» Material provided:
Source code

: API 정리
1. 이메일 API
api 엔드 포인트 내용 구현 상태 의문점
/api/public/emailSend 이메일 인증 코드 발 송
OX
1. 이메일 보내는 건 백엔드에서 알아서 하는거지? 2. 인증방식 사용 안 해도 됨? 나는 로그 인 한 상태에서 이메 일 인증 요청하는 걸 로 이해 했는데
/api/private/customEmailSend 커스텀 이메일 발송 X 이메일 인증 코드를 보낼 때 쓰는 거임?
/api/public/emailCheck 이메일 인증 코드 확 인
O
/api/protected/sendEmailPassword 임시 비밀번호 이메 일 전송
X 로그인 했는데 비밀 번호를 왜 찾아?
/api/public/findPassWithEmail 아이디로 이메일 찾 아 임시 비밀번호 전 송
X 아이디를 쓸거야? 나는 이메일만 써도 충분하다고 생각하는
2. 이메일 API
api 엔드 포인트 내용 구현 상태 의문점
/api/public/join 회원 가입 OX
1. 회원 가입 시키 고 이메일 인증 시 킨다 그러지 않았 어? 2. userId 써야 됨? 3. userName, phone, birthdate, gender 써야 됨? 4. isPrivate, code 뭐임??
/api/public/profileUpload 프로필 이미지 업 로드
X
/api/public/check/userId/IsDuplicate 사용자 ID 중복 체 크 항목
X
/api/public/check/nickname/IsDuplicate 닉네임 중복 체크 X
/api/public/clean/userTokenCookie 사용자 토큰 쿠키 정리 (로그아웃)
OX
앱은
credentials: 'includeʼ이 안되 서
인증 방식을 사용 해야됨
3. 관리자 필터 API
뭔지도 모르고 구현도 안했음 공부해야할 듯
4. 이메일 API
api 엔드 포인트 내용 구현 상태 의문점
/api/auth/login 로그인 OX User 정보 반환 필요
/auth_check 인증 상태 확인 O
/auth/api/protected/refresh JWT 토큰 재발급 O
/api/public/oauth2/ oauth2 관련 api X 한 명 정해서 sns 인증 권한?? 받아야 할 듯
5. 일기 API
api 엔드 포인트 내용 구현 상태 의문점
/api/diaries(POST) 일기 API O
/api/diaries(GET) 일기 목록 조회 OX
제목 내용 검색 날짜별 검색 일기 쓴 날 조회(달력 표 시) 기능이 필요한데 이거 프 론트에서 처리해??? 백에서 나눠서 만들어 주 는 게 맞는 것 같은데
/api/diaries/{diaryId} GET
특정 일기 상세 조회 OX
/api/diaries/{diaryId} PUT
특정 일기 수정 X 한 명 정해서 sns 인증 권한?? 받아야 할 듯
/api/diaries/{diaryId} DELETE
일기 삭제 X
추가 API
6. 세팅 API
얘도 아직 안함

» Work order: The records above must be restated. Preserve every word.

» Final answer:
Source code

: API 정리
1. 이메일 API
api 엔드 포인트 내용 구현 상태 의문점
/api/public/emailSend 이메일 인증 코드 발 송
OX
1. 이메일 보내는 건 백엔드에서 알아서 하는거지? 2. 인증방식 사용 안 해도 됨? 나는 로그 인 한 상태에서 이메 일 인증 요청하는 걸 로 이해 했는데
/api/private/customEmailSend 커스텀 이메일 발송 X 이메일 인증 코드를 보낼 때 쓰는 거임?
/api/public/emailCheck 이메일 인증 코드 확 인
O
/api/protected/sendEmailPassword 임시 비밀번호 이메 일 전송
X 로그인 했는데 비밀 번호를 왜 찾아?
/api/public/findPassWithEmail 아이디로 이메일 찾 아 임시 비밀번호 전 송
X 아이디를 쓸거야? 나는 이메일만 써도 충분하다고 생각하는
2. 이메일 API
api 엔드 포인트 내용 구현 상태 의문점
/api/public/join 회원 가입 OX
1. 회원 가입 시키 고 이메일 인증 시 킨다 그러지 않았 어? 2. userId 써야 됨? 3. userName, phone, birthdate, gender 써야 됨? 4. isPrivate, code 뭐임??
/api/public/profileUpload 프로필 이미지 업 로드
X
/api/public/check/userId/IsDuplicate 사용자 ID 중복 체 크 항목
X
/api/public/check/nickname/IsDuplicate 닉네임 중복 체크 X
/api/public/clean/userTokenCookie 사용자 토큰 쿠키 정리 (로그아웃)
OX
앱은
credentials: 'includeʼ이 안되 서
인증 방식을 사용 해야됨
3. 관리자 필터 API
뭔지도 모르고 구현도 안했음 공부해야할 듯
4. 이메일 API
api 엔드 포인트 내용 구현 상태 의문점
/api/auth/login 로그인 OX User 정보 반환 필요
/auth_check 인증 상태 확인 O
/auth/api/protected/refresh JWT 토큰 재발급 O
/api/public/oauth2/ oauth2 관련 api X 한 명 정해서 sns 인증 권한?? 받아야 할 듯
5. 일기 API
api 엔드 포인트 내용 구현 상태 의문점
/api/diaries(POST) 일기 API O
/api/diaries(GET) 일기 목록 조회 OX
제목 내용 검색 날짜별 검색 일기 쓴 날 조회(달력 표 시) 기능이 필요한데 이거 프 론트에서 처리해??? 백에서 나눠서 만들어 주 는 게 맞는 것 같은데
/api/diaries/{diaryId} GET
특정 일기 상세 조회 OX
/api/diaries/{diaryId} PUT
특정 일기 수정 X 한 명 정해서 sns 인증 권한?? 받아야 할 듯
/api/diaries/{diaryId} DELETE
일기 삭제 X
추가 API
6. 세팅 API
얘도 아직 안함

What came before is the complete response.